You’re still listening and diagnosing, but the response is much more immediate, living within the flux of the music in real time. And of course it’s entirely nonverbal – not only is there no opportunity to speak to the ensemble, there’s no time to frame thoughts in words. Thinking in sentences takes time, so by the time you could complete a verbal thought about music, the moment has passed (along with several others that you’ll have missed as your attention was on your verbal thought).

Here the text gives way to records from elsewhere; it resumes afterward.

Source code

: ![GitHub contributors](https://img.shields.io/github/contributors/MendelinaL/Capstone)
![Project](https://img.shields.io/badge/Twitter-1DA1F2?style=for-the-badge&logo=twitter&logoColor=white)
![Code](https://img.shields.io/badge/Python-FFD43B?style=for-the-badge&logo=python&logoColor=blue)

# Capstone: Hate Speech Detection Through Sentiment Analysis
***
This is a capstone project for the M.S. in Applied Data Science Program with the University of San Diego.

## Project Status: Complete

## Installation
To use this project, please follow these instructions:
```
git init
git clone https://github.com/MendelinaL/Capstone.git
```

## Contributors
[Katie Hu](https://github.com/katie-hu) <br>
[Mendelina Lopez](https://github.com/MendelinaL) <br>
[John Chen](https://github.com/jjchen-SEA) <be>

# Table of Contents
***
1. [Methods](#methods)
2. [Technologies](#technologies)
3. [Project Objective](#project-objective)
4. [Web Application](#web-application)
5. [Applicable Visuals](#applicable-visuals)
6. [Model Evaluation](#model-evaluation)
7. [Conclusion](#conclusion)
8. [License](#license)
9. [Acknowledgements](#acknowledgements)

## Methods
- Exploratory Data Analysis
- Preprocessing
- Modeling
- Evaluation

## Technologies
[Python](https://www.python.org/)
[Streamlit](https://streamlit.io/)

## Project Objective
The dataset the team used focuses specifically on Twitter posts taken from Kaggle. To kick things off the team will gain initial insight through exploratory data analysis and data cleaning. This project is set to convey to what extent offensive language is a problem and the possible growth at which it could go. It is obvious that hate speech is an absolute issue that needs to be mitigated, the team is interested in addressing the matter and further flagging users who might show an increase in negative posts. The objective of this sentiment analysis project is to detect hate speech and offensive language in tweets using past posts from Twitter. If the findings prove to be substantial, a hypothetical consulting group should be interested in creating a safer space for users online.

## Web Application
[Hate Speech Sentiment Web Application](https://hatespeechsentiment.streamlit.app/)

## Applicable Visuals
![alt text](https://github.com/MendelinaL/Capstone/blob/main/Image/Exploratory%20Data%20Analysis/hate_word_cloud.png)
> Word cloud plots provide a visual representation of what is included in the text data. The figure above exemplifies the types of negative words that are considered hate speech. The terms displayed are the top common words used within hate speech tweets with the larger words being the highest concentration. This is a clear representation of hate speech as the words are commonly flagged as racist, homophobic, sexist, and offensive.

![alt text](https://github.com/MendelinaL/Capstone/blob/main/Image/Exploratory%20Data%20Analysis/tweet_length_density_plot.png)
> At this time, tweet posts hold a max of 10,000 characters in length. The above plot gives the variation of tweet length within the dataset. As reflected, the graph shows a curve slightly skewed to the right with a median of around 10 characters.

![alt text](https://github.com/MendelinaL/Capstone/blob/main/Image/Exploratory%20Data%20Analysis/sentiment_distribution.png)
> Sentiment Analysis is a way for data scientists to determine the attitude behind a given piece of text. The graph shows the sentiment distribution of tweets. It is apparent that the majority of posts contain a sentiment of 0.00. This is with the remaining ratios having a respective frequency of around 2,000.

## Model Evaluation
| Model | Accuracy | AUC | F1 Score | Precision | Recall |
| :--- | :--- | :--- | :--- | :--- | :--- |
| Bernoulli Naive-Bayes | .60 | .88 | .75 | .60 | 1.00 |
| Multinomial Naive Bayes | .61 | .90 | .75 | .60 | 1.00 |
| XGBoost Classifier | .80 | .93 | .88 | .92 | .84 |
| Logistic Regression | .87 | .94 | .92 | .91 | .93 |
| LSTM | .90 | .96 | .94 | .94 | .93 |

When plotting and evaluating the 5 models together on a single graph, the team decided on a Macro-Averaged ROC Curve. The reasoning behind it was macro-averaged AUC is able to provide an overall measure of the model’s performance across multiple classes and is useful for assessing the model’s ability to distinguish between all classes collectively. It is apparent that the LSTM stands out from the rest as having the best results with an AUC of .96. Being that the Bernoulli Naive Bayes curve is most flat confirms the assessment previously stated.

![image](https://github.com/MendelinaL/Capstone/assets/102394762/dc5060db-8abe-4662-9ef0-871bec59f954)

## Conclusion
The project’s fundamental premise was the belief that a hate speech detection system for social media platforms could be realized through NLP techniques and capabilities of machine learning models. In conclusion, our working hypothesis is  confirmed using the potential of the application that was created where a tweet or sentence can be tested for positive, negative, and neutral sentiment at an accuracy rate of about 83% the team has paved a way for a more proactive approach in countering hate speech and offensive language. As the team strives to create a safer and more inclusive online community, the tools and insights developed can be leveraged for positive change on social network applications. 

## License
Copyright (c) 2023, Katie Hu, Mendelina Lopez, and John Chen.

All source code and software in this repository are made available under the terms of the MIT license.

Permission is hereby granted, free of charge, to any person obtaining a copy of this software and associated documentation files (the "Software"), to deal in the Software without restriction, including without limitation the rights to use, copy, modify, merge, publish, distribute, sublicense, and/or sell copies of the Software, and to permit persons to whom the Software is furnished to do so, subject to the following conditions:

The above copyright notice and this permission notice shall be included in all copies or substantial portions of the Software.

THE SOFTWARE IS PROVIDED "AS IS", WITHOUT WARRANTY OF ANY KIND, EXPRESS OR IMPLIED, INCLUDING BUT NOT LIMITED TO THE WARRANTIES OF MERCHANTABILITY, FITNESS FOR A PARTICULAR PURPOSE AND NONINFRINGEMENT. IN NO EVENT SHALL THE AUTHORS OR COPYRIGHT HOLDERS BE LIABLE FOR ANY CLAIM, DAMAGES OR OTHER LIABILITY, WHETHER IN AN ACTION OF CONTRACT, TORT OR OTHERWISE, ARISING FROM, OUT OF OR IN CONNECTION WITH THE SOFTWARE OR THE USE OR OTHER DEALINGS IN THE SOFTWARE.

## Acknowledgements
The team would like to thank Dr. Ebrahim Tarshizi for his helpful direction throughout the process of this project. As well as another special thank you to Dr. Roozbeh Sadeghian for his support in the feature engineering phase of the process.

It’s not surprising, then, that directors find it hard to say how a performance went the moment they come off stage. They’ve just had an extended musical experience in which they’ve been living moment-to-moment within the music without accessing the mental register needed to answer any question, let alone one about the peformance. They have as yet neither the global perspective needed to make general comments on the experience, nor the vocabulary immediately to hand. Given a few minutes to reflect, they’ll be able to develop an opinion, but the question is usually asked before they get a chance to corral their thoughts.

And of course the reason the singers themselves don’t have a clear idea of how it went is because they too have been deep within the music. For all they’re in the habit of receiving feedback from their director, I’d be willing to bet that in rehearsal they have a pretty clear idea of how things are going too. Singers make just as many judgements during the rehearsal process as their directors – judgements, indeed, that the director does not always have the perspective to make. (Just as the director is useful for making observations from a position not available to singers with the group.)

So, they’re used to having a reasonably conversant awareness of how they’re doing, and when they come off stage with only have the vaguest memory of what went on, it can be a bit of a surprise. Which is why they immediately ask the director for their perception.

The key thing in all this, though, is that our best performances are achieved in this state of flow. Our analytical, verbal brains are only needed in performance for significant trouble-shooting, and are actively counter-productive at other times. (This is why you sometimes find the only clear memory that remains from a performance is recovering from an error.) So, next time someone asks me how a performance we both participated in went, I will try to remember to reply: ‘If you have to ask, it probably went well.’

Hi Liz

You've honed in here on the difference between conductor's and singers' state of mind in rehearsal and in performance. In an ideal world both singers and conductor are "deep within the music" during performance hence the analytical part of their brain is not in consciousness.

This is a common dilemma in any kind of artform: when do we allow our inner critic to step in? Sometimes creative people let it in too soon (beginner singers will be worrying whilst they're performing), but most of us leave the analysis and editing until after we've been through the playful stage (rehearsal?). (Getting a bit lost here -- maybe scope for a whole other post!).

But I believe performance experience is far more complicated. Why can one singer believe that it's gone really well, whilst the person next to them thinks it's the choir's worst performance ever? On reflection the conductor might reckon that the night's concert was one of their best, and yet the singers come off stage feeling miserable as if they've failed. And sometimes everybody on stage realises they've blown it big time and then the audience give them a standing ovation!

At the risk of appearing to be a shameless self-publicist (me??!!), I wrote a post about this subject on my own blog a while back:

Not everyone experiences a concert in the same way

Chris

Hi Chris,

Thanks for the link to your post. I had a hunch you might have written about it, but couldn't find the link (or indeed properly track down my memory of it) at the point when I was writing this!